We are remodelling our 70's kitchen on a tight budget. It's a small kitchen, our taste is modern, and we wanted high-gloss white cabinets. Ikea was our default choice, but it turns out that with Ikea's greater wall cabinet depth, their corner wall cabinet was wider than the space we have between the corner and a window. To go with Ikea, the only way we could have cabinets turn the corner was to end up with a blind corner cabinet. That describes one of the things we hate the most in our current cabinetry, so it was a deal breaker.

I looked at available frameless alternatives - a couple were Fabuwood's Primo Bianco, and a line of cabinets made in Quebec by Fabritec and sold through Canadian Home Depot stores called Eurostyle. The Fabuwood cabinets were close to twice the price of the Ikea, made in China, came with unbranded hardware (as far as we could see), had fibreboard construction, and did not have adjustable legs.

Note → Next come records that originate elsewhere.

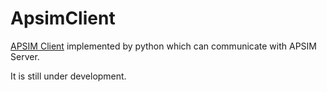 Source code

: # ApsimClient
[APSIM Client](https://github.com/APSIMInitiative/APSIM.Client) implemented by python which can communicate with APSIM Server.

It is still under development.
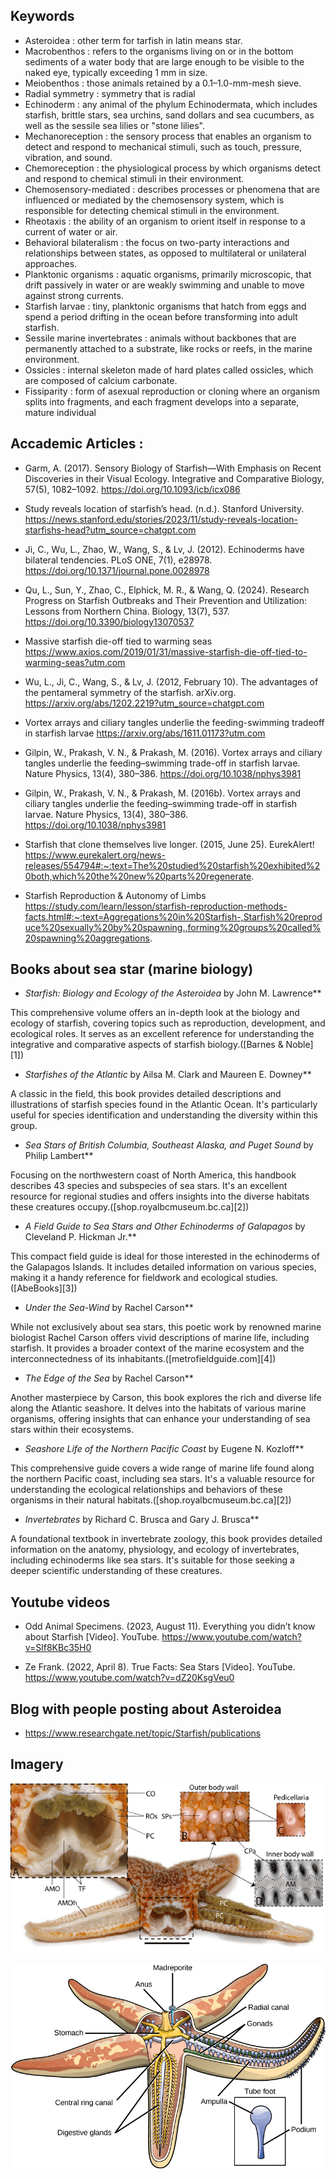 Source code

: ## Keywords
- Asteroidea : other term for tarfish in latin means star.
- Macrobenthos : refers to the organisms living on or in the bottom sediments of a water body that are large enough to be visible to the naked eye, typically exceeding 1 mm in size.
- Meiobenthos : those animals retained by a 0.1–1.0-mm-mesh sieve.
- Radial symmetry : symmetry that is radial
- Echinoderm : any animal of the phylum Echinodermata, which includes starfish, brittle stars, sea urchins, sand dollars and sea cucumbers, as well as the sessile sea lilies or "stone lilies".
- Mechanoreception : the sensory process that enables an organism to detect and respond to mechanical stimuli, such as touch, pressure, vibration, and sound.
- Chemoreception : the physiological process by which organisms detect and respond to chemical stimuli in their environment.
- Chemosensory-mediated : describes processes or phenomena that are influenced or mediated by the chemosensory system, which is responsible for detecting chemical stimuli in the environment.
- Rheotaxis : the ability of an organism to orient itself in response to a current of water or air.
- Behavioral bilateralism : the focus on two-party interactions and relationships between states, as opposed to multilateral or unilateral approaches.
- Planktonic organisms : aquatic organisms, primarily microscopic, that drift passively in water or are weakly swimming and unable to move against strong currents.
- Starfish larvae : tiny, planktonic organisms that hatch from eggs and spend a period drifting in the ocean before transforming into adult starfish.
- Sessile marine invertebrates : animals without backbones that are permanently attached to a substrate, like rocks or reefs, in the marine environment.
- Ossicles : internal skeleton made of hard plates called ossicles, which are composed of calcium carbonate.
- Fissiparity : form of asexual reproduction or cloning where an organism splits into fragments, and each fragment develops into a separate, mature individual




## Accademic Articles :
- Garm, A. (2017). Sensory Biology of Starfish—With Emphasis on Recent Discoveries in their Visual Ecology. Integrative and Comparative Biology, 57(5), 1082–1092. https://doi.org/10.1093/icb/icx086

- Study reveals location of starfish’s head. (n.d.). Stanford University. https://news.stanford.edu/stories/2023/11/study-reveals-location-starfishs-head?utm_source=chatgpt.com

- Ji, C., Wu, L., Zhao, W., Wang, S., & Lv, J. (2012). Echinoderms have bilateral tendencies. PLoS ONE, 7(1), e28978. https://doi.org/10.1371/journal.pone.0028978

- Qu, L., Sun, Y., Zhao, C., Elphick, M. R., & Wang, Q. (2024). Research Progress on Starfish Outbreaks and Their Prevention and Utilization: Lessons from Northern China. Biology, 13(7), 537. https://doi.org/10.3390/biology13070537

- Massive starfish die-off tied to warming seas https://www.axios.com/2019/01/31/massive-starfish-die-off-tied-to-warming-seas?utm.com

- Wu, L., Ji, C., Wang, S., & Lv, J. (2012, February 10). The advantages of the pentameral symmetry of the starfish. arXiv.org. https://arxiv.org/abs/1202.2219?utm_source=chatgpt.com

- Vortex arrays and ciliary tangles underlie the feeding-swimming tradeoff in starfish larvae
https://arxiv.org/abs/1611.01173?utm.com

- Gilpin, W., Prakash, V. N., & Prakash, M. (2016). Vortex arrays and ciliary tangles underlie the feeding–swimming trade-off in starfish larvae. Nature Physics, 13(4), 380–386. https://doi.org/10.1038/nphys3981

- Gilpin, W., Prakash, V. N., & Prakash, M. (2016b). Vortex arrays and ciliary tangles underlie the feeding–swimming trade-off in starfish larvae. Nature Physics, 13(4), 380–386. https://doi.org/10.1038/nphys3981

- Starfish that clone themselves live longer. (2015, June 25). EurekAlert! https://www.eurekalert.org/news-releases/554794#:~:text=The%20studied%20starfish%20exhibited%20both,which%20the%20new%20parts%20regenerate.

- Starfish Reproduction & Autonomy of Limbs https://study.com/learn/lesson/starfish-reproduction-methods-facts.html#:~:text=Aggregations%20in%20Starfish-,Starfish%20reproduce%20sexually%20by%20spawning.,forming%20groups%20called%20spawning%20aggregations.

## Books about sea star (marine biology)
- *Starfish: Biology and Ecology of the Asteroidea* by John M. Lawrence**

This comprehensive volume offers an in-depth look at the biology and ecology of starfish, covering topics such as reproduction, development, and ecological roles. It serves as an excellent reference for understanding the integrative and comparative aspects of starfish biology.([Barnes & Noble][1])

- *Starfishes of the Atlantic* by Ailsa M. Clark and Maureen E. Downey**

A classic in the field, this book provides detailed descriptions and illustrations of starfish species found in the Atlantic Ocean. It's particularly useful for species identification and understanding the diversity within this group.

- *Sea Stars of British Columbia, Southeast Alaska, and Puget Sound* by Philip Lambert**

Focusing on the northwestern coast of North America, this handbook describes 43 species and subspecies of sea stars. It's an excellent resource for regional studies and offers insights into the diverse habitats these creatures occupy.([shop.royalbcmuseum.bc.ca][2])

- *A Field Guide to Sea Stars and Other Echinoderms of Galapagos* by Cleveland P. Hickman Jr.**

This compact field guide is ideal for those interested in the echinoderms of the Galapagos Islands. It includes detailed information on various species, making it a handy reference for fieldwork and ecological studies.([AbeBooks][3])

- *Under the Sea-Wind* by Rachel Carson**

While not exclusively about sea stars, this poetic work by renowned marine biologist Rachel Carson offers vivid descriptions of marine life, including starfish. It provides a broader context of the marine ecosystem and the interconnectedness of its inhabitants.([metrofieldguide.com][4])

- *The Edge of the Sea* by Rachel Carson**

Another masterpiece by Carson, this book explores the rich and diverse life along the Atlantic seashore. It delves into the habitats of various marine organisms, offering insights that can enhance your understanding of sea stars within their ecosystems.

- *Seashore Life of the Northern Pacific Coast* by Eugene N. Kozloff**

This comprehensive guide covers a wide range of marine life found along the northern Pacific coast, including sea stars. It's a valuable resource for understanding the ecological relationships and behaviors of these organisms in their natural habitats.([shop.royalbcmuseum.bc.ca][2])

- *Invertebrates* by Richard C. Brusca and Gary J. Brusca**

A foundational textbook in invertebrate zoology, this book provides detailed information on the anatomy, physiology, and ecology of invertebrates, including echinoderms like sea stars. It's suitable for those seeking a deeper scientific understanding of these creatures.


## Youtube videos
- Odd Animal Specimens. (2023, August 11). Everything you didn’t know about Starfish [Video]. YouTube. https://www.youtube.com/watch?v=Slf8KBc35H0

- Ze Frank. (2022, April 8). True Facts: Sea Stars [Video]. YouTube. https://www.youtube.com/watch?v=dZ20KsgVeu0

## Blog with people posting about Asteroidea
- https://www.researchgate.net/topic/Starfish/publications

## Imagery

![Screenshot](./images/General-anatomy-of-starfish-Asterias-rubens-The-main-image-shows-a-specimen-of-the.png)

![Screenshot](./images/Figure_28_05_01.jpg)
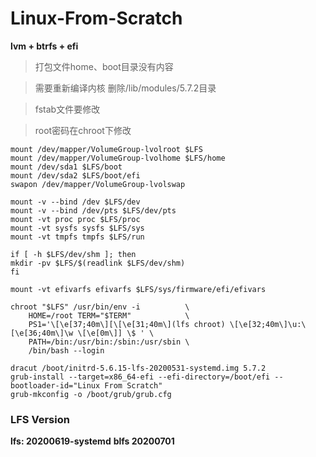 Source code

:# Linux-From-Scratch

**lvm + btrfs + efi**


> 打包文件home、boot目录没有内容

> 需要重新编译内核 删除/lib/modules/5.7.2目录

> fstab文件要修改

> root密码在chroot下修改

    mount /dev/mapper/VolumeGroup-lvolroot $LFS
    mount /dev/mapper/VolumeGroup-lvolhome $LFS/home
    mount /dev/sda1 $LFS/boot
    mount /dev/sda2 $LFS/boot/efi
    swapon /dev/mapper/VolumeGroup-lvolswap

    mount -v --bind /dev $LFS/dev
    mount -v --bind /dev/pts $LFS/dev/pts
    mount -vt proc proc $LFS/proc
    mount -vt sysfs sysfs $LFS/sys
    mount -vt tmpfs tmpfs $LFS/run

    if [ -h $LFS/dev/shm ]; then
    mkdir -pv $LFS/$(readlink $LFS/dev/shm)
    fi

    mount -vt efivarfs efivarfs $LFS/sys/firmware/efi/efivars 

    chroot "$LFS" /usr/bin/env -i          \
        HOME=/root TERM="$TERM"            \
        PS1='\[\e[37;40m\][\[\e[31;40m\](lfs chroot) \[\e[32;40m\]\u:\[\e[36;40m\]\w \[\e[0m\]] \$ ' \
        PATH=/bin:/usr/bin:/sbin:/usr/sbin \
        /bin/bash --login

    dracut /boot/initrd-5.6.15-lfs-20200531-systemd.img 5.7.2
    grub-install --target=x86_64-efi --efi-directory=/boot/efi --bootloader-id="Linux From Scratch"
    grub-mkconfig -o /boot/grub/grub.cfg




### LFS Version 
**lfs: 20200619-systemd**
**blfs 20200701**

No, they didn't fit the budget and had no redeeming features we could see.

I bought a sample Eurostyle cabinet from Home Deport here to see how it was made. These are not expensive, about the same as Ikea. Also fibreboard carcasses. I would say this about their assembly: innovative, quick and, to my eye, dodgy. Instead of dowels and pins into captured cams such as Ikea uses, the cabinets were joined with dowels and these rubber-coated pins that slide into a mating hole and when they are turned, jam tightly into that hole. That's it, in terms of bonding - I have never seen anything like it before. It's really quick to assemble, since there are no round cams to insert and line up - just mate the pieces as supplied and give two screw-heads per panel joint a quarter-turn each. So: quick, but there is less physical strength in the joint than I would be comfortable with. Having said that, I assembled my sample cabinet using wood glue on all seams - the rubber-coated pins held the joints tight while the glue dried, and the resulting cabinet seemed square, rigid and strong. So the Eurostyle cabinets became a potential solution. I asked the Home Depot store staff about the Eurostyle-supplied hardware - they suggested it was unbranded and that soft-close would be extra cost. (Since then, I note that the Eurostyle soft-close door hinge on the HD web site has a visible "Blum" logo on it, so the store staff may not be the experts - you think??)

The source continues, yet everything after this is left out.